_About this task:_ Each line of the data that includes the string "Copenhagen" is to be copied out.

_Supplied information:_
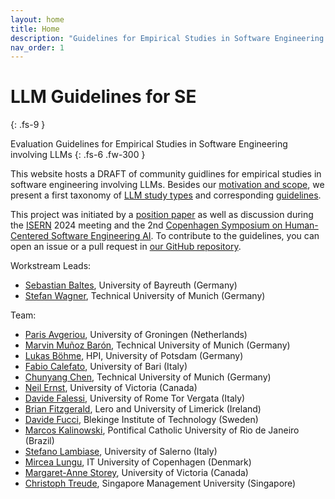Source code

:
```yaml
---
layout: home
title: Home
description: "Guidelines for Empirical Studies in Software Engineering involving LLMs"
nav_order: 1
---
```


# LLM Guidelines for SE 
{: .fs-9 }

Evaluation Guidelines for Empirical Studies in Software Engineering involving LLMs
{: .fs-6 .fw-300 }

This website hosts a DRAFT of community guidlines for empirical studies in software engineering involving LLMs.
Besides our [motivation and scope](/scope), we present a first taxonomy of [LLM study types](/study-types) and corresponding [guidelines](/guidelines).

This project was initiated by a [position paper](https://arxiv.org/abs/2411.07668) as well as discussion during the [ISERN](https://isern.iese.de/) 2024 meeting and the 2nd [Copenhagen Symposium on Human-Centered Software Engineering AI](https://www.danielrusso.org/copenhagen-symposium-human-centered-ai-software-engineering/).
To contribute to the guidelines, you can open an issue or a pull request in [our GitHub repository](https://github.com/se-ubt/llm-guidelines).

Workstream Leads:
* [Sebastian Baltes](https://empirical-software.engineering/), University of Bayreuth (Germany)
* [Stefan Wagner](https://www.professoren.tum.de/en/wagner-stefan), Technical University of Munich (Germany)

Team:
* [Paris Avgeriou](https://www.cs.rug.nl/~paris/), University of Groningen (Netherlands)
* [Marvin Muñoz Barón](https://www.cs.cit.tum.de/en/se/people/marvin-munoz-baron/), Technical University of Munich (Germany)
* [Lukas Böhme](https://www.hpi.uni-potsdam.de/hirschfeld/people/boehme/index.html), HPI, University of Potsdam (Germany)
* [Fabio Calefato](https://collab.di.uniba.it/fabio/), University of Bari (Italy)
* [Chunyang Chen](https://chunyang-chen.github.io/), Technical University of Munich (Germany)
* [Neil Ernst](https://www.uvic.ca/ecs/computerscience/people/faculty/profiles/ernst-neil.php), University of Victoria (Canada)
* [Davide Falessi](https://sere.ing.uniroma2.it/davide-falessi/), University of Rome Tor Vergata (Italy)
* [Brian Fitzgerald](https://www.brian-fitzgerald.com), Lero and University of Limerick (Ireland)
* [Davide Fucci](https://dfucci.github.io), Blekinge Institute of Technology (Sweden)
* [Marcos Kalinowski](https://www-di.inf.puc-rio.br/~kalinowski/), Pontifical Catholic University of Rio de Janeiro (Brazil)
* [Stefano Lambiase](https://stefanolambiase.github.io), University of Salerno (Italy)
* [Mircea Lungu](https://mircealungu.com/), IT University of Copenhagen (Denmark)
* [Margaret-Anne Storey](https://www.margaretstorey.com), University of Victoria (Canada)
* [Christoph Treude](https://ctreude.ca), Singapore Management University (Singapore)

_Exercise solution:_
This project was initiated by a [position paper](https://arxiv.org/abs/2411.07668) as well as discussion during the [ISERN](https://isern.iese.de/) 2024 meeting and the 2nd [Copenhagen Symposium on Human-Centered Software Engineering AI](https://www.danielrusso.org/copenhagen-symposium-human-centered-ai-software-engineering/).
* [Mircea Lungu](https://mircealungu.com/), IT University of Copenhagen (Denmark)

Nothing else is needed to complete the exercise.